I'm using Python to cluster a 5D set of data. And each run generates a different set of clusters. I'm simply curious as to why this is.
Here's the code:
df = pd.read_csv('database.csv')
ratios = df.drop(['patient', 'class'], axis=1)
gaussian = GaussianMixture(n_components=7).fit(ratios).predict(ratios)
df['gaussian'] = gaussian
cluster_counts = Counter(df['gaussian'])
centroids = NearestCentroid().fit(ratios, gaussian).centroids_
sum_of_distances = np.zeros((len(centroids), 5))
Here's a graph showing the sum of the average distances to the centroid for one run:
And here's a graph for another run:
You can see that the bar for Gaussian mixture varies from one to another, however, no other clustering algorithms change.

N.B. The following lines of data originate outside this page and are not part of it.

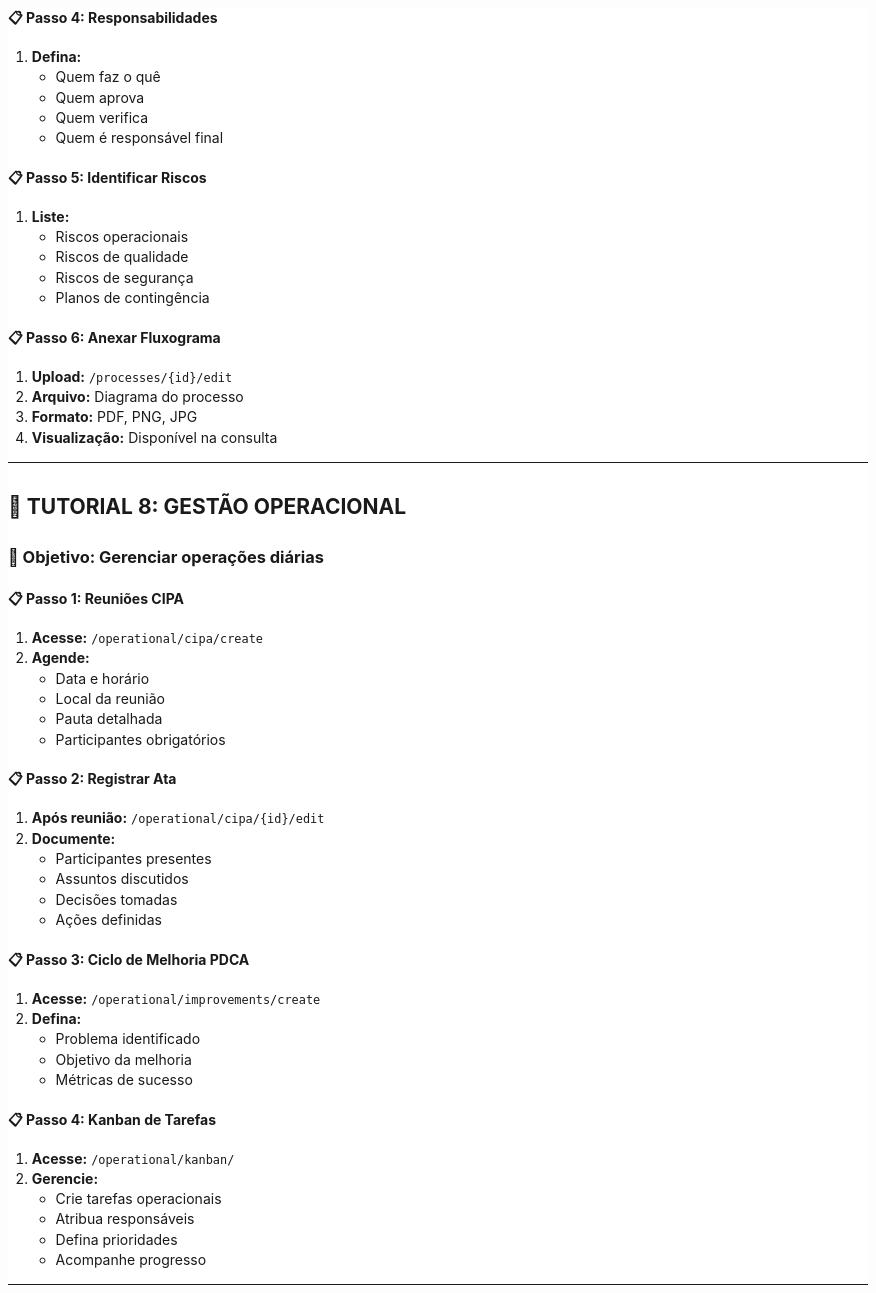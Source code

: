 #### **📋 Passo 4: Responsabilidades**
1. **Defina:**
   - Quem faz o quê
   - Quem aprova
   - Quem verifica
   - Quem é responsável final

#### **📋 Passo 5: Identificar Riscos**
1. **Liste:**
   - Riscos operacionais
   - Riscos de qualidade
   - Riscos de segurança
   - Planos de contingência

#### **📋 Passo 6: Anexar Fluxograma**
1. **Upload:** `/processes/{id}/edit`
2. **Arquivo:** Diagrama do processo
3. **Formato:** PDF, PNG, JPG
4. **Visualização:** Disponível na consulta

---

## 👥 **TUTORIAL 8: GESTÃO OPERACIONAL**

### **🎯 Objetivo:** Gerenciar operações diárias

#### **📋 Passo 1: Reuniões CIPA**
1. **Acesse:** `/operational/cipa/create`
2. **Agende:**
   - Data e horário
   - Local da reunião
   - Pauta detalhada
   - Participantes obrigatórios

#### **📋 Passo 2: Registrar Ata**
1. **Após reunião:** `/operational/cipa/{id}/edit`
2. **Documente:**
   - Participantes presentes
   - Assuntos discutidos
   - Decisões tomadas
   - Ações definidas

#### **📋 Passo 3: Ciclo de Melhoria PDCA**
1. **Acesse:** `/operational/improvements/create`
2. **Defina:**
   - Problema identificado
   - Objetivo da melhoria
   - Métricas de sucesso

#### **📋 Passo 4: Kanban de Tarefas**
1. **Acesse:** `/operational/kanban/`
2. **Gerencie:**
   - Crie tarefas operacionais
   - Atribua responsáveis
   - Defina prioridades
   - Acompanhe progresso

---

If someone could explain why this happens it would be much appreciated.
MixtureGaussian Documentation
You are interested in random_state
parameter. Each time you run the model the initialization of the parameters may differ.
random_state: int, RandomState instance or None, default=None Controls the random seed given to the method chosen to initialize the parameters (see init_params). In addition, it controls the generation of random samples from the fitted distribution (see the method sample). Pass an int for reproducible output across multiple function calls.
More about random and seed in python: random.seed(): What does it do?